(Document images with source code)
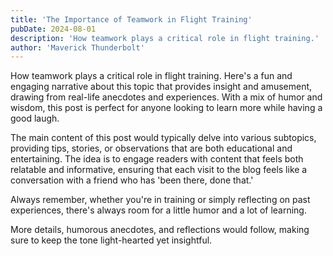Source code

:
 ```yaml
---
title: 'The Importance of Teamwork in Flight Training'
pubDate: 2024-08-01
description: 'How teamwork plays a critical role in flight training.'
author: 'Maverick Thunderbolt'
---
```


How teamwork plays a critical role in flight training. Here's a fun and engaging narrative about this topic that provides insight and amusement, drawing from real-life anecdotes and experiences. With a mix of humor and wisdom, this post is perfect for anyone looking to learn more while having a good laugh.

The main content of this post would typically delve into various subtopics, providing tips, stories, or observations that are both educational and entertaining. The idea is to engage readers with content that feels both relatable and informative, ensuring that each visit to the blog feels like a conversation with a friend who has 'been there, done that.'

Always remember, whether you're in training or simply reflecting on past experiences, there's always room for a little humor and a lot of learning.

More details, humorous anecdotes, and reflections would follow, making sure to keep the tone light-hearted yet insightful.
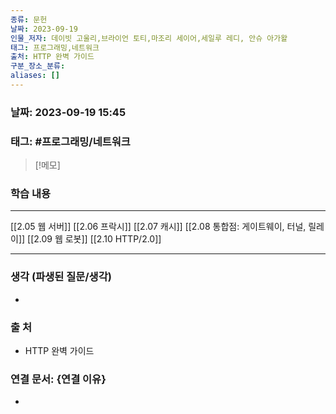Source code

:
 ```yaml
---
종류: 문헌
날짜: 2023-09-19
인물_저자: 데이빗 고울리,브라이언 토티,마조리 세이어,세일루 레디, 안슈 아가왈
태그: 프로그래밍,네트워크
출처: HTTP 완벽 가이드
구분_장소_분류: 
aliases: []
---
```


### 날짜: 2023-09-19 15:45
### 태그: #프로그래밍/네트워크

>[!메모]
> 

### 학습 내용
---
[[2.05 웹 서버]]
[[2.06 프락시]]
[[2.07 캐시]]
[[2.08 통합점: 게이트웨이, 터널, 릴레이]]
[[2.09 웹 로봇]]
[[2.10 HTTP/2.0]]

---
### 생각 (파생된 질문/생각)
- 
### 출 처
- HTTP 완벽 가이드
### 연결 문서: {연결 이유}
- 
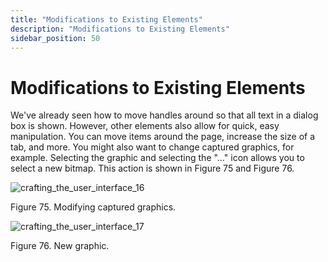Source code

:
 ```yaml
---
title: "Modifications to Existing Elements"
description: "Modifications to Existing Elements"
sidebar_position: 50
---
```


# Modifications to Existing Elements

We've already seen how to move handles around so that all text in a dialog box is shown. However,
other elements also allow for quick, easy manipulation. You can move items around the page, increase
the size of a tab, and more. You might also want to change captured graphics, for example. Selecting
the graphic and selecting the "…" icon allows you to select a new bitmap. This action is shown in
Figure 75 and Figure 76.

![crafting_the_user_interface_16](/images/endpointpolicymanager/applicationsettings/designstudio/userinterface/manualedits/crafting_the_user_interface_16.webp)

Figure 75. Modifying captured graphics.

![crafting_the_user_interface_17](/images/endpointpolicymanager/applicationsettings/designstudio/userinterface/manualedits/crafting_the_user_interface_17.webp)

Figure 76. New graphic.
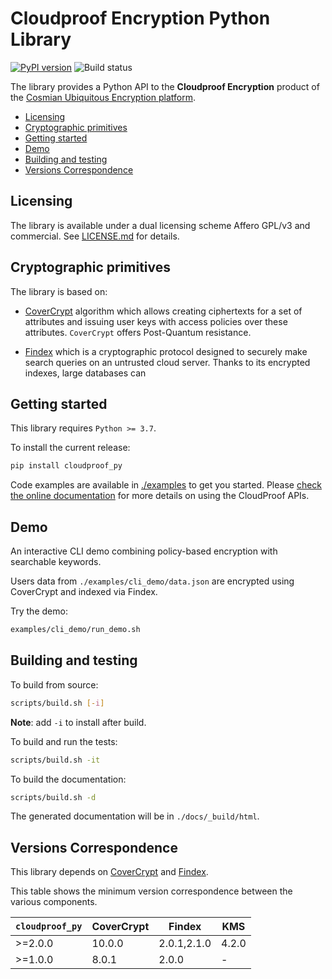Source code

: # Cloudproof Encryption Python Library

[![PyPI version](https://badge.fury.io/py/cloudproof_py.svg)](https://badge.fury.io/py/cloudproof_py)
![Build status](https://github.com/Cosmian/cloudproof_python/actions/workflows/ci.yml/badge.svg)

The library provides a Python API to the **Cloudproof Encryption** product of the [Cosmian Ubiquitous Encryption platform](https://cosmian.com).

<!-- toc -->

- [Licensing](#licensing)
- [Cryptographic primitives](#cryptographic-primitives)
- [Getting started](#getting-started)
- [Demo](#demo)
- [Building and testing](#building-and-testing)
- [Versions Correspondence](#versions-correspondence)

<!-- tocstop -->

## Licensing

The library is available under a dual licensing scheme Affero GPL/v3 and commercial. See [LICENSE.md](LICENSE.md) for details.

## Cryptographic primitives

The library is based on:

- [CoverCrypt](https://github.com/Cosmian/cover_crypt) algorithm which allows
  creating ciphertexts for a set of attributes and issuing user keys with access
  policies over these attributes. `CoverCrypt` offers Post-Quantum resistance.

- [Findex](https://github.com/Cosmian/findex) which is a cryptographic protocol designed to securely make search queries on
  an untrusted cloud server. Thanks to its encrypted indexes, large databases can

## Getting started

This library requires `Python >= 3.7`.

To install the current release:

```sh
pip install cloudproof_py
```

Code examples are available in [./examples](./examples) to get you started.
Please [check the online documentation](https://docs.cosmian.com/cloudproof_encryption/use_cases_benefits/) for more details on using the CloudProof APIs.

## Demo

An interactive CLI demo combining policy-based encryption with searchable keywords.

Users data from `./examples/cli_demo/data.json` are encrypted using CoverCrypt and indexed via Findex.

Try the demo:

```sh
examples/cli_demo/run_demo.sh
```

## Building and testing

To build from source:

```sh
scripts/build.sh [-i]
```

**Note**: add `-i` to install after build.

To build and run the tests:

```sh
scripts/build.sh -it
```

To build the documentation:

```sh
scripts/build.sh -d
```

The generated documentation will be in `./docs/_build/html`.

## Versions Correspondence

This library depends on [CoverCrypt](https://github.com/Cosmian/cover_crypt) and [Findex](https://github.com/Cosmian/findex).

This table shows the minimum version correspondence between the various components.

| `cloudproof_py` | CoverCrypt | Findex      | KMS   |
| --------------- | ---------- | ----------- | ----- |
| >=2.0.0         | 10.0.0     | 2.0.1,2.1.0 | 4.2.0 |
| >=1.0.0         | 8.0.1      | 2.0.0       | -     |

Exercise aim
With the first line being the one containing "Please [check the" and the last line the one containing "An interactive CLI", transcribe exactly the lines above that fall in that range.

Final answer
Please [check the online documentation](https://docs.cosmian.com/cloudproof_encryption/use_cases_benefits/) for more details on using the CloudProof APIs.

## Demo

An interactive CLI demo combining policy-based encryption with searchable keywords.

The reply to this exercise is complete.